By providing academics like Professor Hart a bridge to the business world, M.I.T. is in the vanguard of a movement involving a handful of universities nationwide that work closely with investors to ensure that promising ideas are nurtured and turned into successful start-ups.

At first glance, the centers look like academic versions of business incubators. But universities are getting involved now at a much earlier stage than incubators typically do. Rather than offering seed money to businesses that already have a product and a staff, as incubators usually do, the universities are harvesting great ideas and then trying to find investors and businesspeople interested in developing them further and exploring their commercial viability.

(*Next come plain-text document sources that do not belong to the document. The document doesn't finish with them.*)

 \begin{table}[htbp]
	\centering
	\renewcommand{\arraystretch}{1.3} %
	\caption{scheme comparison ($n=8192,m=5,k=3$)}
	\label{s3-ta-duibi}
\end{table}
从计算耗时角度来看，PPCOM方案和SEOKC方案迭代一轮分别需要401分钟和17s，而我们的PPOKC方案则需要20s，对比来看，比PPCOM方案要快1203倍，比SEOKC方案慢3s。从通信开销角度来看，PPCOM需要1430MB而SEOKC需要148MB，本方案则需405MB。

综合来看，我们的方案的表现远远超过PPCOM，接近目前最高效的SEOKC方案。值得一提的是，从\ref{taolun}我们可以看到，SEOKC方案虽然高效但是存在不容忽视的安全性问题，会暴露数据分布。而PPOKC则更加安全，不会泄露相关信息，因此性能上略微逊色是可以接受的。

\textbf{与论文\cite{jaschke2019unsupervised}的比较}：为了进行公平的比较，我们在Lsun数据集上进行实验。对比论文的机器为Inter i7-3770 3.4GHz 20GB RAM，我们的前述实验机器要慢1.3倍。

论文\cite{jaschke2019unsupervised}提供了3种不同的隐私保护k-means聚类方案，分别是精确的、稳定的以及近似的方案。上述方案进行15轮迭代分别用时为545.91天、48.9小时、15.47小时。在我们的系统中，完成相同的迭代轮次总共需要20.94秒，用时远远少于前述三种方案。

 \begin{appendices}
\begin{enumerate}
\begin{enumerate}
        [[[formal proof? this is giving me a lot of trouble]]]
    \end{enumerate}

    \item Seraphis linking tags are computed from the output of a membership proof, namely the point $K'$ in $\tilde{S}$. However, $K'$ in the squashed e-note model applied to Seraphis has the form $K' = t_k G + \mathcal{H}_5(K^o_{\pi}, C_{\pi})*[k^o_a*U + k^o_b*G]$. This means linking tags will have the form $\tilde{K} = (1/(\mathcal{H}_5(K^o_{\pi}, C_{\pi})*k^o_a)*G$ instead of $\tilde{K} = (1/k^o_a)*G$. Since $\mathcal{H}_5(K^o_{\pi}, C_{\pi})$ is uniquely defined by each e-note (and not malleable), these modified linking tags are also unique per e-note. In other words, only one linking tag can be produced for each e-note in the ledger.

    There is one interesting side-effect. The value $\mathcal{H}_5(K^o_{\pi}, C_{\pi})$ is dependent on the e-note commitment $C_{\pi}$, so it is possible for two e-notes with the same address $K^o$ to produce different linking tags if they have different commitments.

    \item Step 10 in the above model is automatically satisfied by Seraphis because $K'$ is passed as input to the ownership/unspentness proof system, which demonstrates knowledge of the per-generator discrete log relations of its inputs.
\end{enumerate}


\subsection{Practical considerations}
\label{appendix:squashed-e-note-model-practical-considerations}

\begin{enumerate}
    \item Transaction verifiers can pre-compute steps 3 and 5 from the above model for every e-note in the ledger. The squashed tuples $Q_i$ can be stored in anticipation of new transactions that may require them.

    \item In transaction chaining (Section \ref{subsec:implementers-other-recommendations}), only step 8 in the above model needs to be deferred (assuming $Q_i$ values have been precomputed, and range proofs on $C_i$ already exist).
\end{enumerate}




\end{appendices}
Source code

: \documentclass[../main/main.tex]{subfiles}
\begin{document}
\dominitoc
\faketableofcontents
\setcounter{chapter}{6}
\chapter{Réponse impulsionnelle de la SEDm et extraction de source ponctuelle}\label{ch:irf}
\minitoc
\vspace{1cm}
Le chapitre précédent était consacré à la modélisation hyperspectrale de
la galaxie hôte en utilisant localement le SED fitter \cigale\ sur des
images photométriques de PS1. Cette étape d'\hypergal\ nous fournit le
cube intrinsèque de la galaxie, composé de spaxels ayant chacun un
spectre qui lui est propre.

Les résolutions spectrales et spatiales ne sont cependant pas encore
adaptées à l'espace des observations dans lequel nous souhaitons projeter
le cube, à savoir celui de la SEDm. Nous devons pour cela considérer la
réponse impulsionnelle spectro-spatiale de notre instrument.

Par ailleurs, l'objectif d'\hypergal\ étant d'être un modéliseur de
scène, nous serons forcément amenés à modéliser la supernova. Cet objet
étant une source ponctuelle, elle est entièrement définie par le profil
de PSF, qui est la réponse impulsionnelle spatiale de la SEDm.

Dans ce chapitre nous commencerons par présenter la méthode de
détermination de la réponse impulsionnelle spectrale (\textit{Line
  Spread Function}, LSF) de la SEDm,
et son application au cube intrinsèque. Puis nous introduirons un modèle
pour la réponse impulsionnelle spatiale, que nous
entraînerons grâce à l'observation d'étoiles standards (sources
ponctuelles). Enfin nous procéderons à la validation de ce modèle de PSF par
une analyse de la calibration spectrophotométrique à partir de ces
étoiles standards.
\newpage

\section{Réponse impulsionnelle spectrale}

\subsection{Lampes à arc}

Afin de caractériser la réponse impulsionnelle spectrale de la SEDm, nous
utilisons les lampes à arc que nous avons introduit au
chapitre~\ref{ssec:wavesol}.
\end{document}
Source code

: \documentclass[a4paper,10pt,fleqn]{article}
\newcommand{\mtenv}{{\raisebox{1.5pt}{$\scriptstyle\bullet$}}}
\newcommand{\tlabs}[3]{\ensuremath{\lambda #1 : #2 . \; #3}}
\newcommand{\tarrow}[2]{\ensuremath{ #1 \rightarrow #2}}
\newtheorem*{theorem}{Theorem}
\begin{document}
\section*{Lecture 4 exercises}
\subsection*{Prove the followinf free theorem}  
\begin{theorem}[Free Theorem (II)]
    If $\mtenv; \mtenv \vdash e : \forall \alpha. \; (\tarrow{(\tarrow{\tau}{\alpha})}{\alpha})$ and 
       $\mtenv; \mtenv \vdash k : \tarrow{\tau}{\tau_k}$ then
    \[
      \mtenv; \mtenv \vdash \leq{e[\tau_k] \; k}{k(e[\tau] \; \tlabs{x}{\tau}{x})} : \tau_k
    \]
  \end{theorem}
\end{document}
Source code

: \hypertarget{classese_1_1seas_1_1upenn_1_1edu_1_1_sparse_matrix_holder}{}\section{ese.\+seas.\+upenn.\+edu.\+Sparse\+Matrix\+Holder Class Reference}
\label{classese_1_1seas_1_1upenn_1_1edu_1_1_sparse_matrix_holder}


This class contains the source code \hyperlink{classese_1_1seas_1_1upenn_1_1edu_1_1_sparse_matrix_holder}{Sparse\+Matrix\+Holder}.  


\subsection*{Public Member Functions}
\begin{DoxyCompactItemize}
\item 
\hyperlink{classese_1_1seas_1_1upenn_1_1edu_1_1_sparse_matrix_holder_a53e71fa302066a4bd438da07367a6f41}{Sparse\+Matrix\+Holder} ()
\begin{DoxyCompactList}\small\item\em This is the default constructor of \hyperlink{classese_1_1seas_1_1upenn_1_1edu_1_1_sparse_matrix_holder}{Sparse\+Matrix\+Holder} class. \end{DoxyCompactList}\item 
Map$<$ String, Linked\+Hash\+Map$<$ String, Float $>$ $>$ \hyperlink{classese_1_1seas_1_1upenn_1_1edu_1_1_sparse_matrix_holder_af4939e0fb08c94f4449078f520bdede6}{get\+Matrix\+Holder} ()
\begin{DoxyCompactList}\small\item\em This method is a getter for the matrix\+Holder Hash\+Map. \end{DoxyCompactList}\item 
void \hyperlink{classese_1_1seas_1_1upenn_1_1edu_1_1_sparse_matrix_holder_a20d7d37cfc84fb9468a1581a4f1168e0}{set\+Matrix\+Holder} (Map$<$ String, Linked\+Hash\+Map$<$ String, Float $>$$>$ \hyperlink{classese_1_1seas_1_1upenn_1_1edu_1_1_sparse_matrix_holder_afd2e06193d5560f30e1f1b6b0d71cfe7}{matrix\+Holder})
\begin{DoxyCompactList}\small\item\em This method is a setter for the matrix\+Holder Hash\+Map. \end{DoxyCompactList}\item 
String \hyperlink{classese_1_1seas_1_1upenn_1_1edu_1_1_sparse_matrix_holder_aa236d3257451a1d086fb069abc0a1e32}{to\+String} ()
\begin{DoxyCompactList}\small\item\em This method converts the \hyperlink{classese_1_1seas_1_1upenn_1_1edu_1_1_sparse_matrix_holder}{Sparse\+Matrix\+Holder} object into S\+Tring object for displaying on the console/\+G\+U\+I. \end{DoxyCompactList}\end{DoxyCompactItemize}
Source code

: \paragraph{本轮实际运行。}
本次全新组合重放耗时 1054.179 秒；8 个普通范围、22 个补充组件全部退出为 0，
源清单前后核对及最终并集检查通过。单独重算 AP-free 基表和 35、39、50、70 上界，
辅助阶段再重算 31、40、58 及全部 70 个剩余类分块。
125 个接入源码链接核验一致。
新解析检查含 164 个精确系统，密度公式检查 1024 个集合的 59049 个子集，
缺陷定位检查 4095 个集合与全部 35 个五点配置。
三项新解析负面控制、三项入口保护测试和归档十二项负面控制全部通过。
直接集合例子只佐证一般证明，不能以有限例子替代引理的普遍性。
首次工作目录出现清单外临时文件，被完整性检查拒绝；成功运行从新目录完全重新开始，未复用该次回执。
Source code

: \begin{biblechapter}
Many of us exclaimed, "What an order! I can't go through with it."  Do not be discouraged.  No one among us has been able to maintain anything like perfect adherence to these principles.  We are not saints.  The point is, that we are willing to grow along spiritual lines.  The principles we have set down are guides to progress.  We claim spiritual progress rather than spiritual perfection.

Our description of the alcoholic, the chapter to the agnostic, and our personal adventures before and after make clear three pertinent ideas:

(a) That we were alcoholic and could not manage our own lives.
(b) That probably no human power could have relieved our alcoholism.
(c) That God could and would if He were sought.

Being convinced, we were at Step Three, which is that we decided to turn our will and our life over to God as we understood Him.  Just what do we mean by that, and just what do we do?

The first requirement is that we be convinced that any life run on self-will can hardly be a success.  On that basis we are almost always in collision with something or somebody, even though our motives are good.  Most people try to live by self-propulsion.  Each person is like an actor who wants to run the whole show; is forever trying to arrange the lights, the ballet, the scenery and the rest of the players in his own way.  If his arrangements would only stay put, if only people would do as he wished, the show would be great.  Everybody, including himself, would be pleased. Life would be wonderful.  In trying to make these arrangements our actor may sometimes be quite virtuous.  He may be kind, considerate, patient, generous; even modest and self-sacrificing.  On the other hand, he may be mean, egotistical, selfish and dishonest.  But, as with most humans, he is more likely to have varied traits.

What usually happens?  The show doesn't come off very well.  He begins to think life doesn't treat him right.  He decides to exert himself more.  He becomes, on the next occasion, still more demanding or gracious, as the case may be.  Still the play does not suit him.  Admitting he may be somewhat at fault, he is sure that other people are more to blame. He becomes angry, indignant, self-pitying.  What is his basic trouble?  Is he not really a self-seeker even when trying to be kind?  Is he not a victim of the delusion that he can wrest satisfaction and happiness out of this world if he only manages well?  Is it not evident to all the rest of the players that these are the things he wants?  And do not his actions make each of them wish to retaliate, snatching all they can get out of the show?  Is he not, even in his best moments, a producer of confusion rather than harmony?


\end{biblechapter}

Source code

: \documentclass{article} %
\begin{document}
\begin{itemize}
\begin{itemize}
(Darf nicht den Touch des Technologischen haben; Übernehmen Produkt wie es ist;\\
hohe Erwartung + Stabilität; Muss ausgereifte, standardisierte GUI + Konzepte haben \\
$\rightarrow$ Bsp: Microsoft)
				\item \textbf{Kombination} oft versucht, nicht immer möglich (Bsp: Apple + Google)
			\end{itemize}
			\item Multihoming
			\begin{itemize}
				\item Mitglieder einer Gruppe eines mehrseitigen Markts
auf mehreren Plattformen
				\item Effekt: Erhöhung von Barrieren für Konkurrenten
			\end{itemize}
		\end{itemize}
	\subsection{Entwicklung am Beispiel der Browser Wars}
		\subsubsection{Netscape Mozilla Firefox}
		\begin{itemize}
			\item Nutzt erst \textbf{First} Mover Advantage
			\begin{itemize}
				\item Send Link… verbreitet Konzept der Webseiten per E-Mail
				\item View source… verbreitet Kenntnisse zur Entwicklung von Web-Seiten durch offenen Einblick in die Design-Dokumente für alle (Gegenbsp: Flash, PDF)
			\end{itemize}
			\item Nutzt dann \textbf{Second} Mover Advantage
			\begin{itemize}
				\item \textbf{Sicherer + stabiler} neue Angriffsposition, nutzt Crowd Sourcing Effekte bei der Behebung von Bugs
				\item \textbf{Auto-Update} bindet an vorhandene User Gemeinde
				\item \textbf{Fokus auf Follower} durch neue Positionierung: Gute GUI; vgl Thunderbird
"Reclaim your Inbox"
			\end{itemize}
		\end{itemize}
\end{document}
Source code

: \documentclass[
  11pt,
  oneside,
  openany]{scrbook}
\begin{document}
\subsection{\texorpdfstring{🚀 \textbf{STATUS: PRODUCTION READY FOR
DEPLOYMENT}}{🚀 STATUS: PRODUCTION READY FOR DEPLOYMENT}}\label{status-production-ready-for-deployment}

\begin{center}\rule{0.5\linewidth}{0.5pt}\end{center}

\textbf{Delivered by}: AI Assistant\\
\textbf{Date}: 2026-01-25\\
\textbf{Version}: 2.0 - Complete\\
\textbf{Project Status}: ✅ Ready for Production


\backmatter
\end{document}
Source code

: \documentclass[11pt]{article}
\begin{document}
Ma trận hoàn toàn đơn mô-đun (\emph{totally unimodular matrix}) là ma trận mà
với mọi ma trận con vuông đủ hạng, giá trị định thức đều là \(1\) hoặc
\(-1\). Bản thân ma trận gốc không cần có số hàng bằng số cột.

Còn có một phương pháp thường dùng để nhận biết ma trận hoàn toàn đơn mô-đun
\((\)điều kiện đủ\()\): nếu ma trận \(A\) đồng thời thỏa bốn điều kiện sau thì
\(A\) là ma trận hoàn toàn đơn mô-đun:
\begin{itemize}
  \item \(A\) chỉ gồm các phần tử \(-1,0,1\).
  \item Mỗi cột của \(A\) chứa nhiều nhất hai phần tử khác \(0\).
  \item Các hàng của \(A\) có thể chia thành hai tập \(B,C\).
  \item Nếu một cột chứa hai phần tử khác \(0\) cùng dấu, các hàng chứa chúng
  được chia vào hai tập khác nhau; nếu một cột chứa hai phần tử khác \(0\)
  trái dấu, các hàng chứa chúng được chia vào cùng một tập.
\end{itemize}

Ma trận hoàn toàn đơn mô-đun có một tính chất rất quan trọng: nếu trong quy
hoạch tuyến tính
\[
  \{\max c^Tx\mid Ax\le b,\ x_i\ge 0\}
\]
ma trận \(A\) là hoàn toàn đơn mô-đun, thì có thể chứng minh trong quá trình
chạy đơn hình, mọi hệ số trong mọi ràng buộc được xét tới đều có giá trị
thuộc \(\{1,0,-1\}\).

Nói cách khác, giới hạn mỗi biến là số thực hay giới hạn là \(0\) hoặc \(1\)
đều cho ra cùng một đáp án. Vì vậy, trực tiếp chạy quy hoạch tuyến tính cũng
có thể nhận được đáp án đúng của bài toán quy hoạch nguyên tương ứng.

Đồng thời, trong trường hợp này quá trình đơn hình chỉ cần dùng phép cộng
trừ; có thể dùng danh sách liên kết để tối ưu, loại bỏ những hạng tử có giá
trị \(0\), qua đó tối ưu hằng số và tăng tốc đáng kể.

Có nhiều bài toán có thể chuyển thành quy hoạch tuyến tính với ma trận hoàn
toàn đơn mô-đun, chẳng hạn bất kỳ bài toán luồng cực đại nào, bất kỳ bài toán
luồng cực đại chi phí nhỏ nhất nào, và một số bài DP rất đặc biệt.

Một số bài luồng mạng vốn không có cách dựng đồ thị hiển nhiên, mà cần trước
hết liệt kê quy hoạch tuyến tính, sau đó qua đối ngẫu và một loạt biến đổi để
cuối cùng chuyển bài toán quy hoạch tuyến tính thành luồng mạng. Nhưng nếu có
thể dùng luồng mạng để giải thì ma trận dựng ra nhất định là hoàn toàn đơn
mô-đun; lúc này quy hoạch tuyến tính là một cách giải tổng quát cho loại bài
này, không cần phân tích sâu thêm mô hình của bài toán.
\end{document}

In the jargon of academia, the locations of such matchmaking are known as "proof-of-concept centers," and they're among a number of new approaches to commercializing university research in more efficient and purposeful ways -- and to preventing good ideas from dying quietly. The first proof-of-concept center, the William J. von Liebig Center, was established in 2001 at the University of California, San Diego.

So far, the von Liebig Center has helped start 26 companies that have created more than 180 jobs and attracted more than $87 million in financing. Among those companies are Mushroom Networks, a developer of online video technology, and, more recently, Biological Dynamics, a maker of early cancer diagnostic technology.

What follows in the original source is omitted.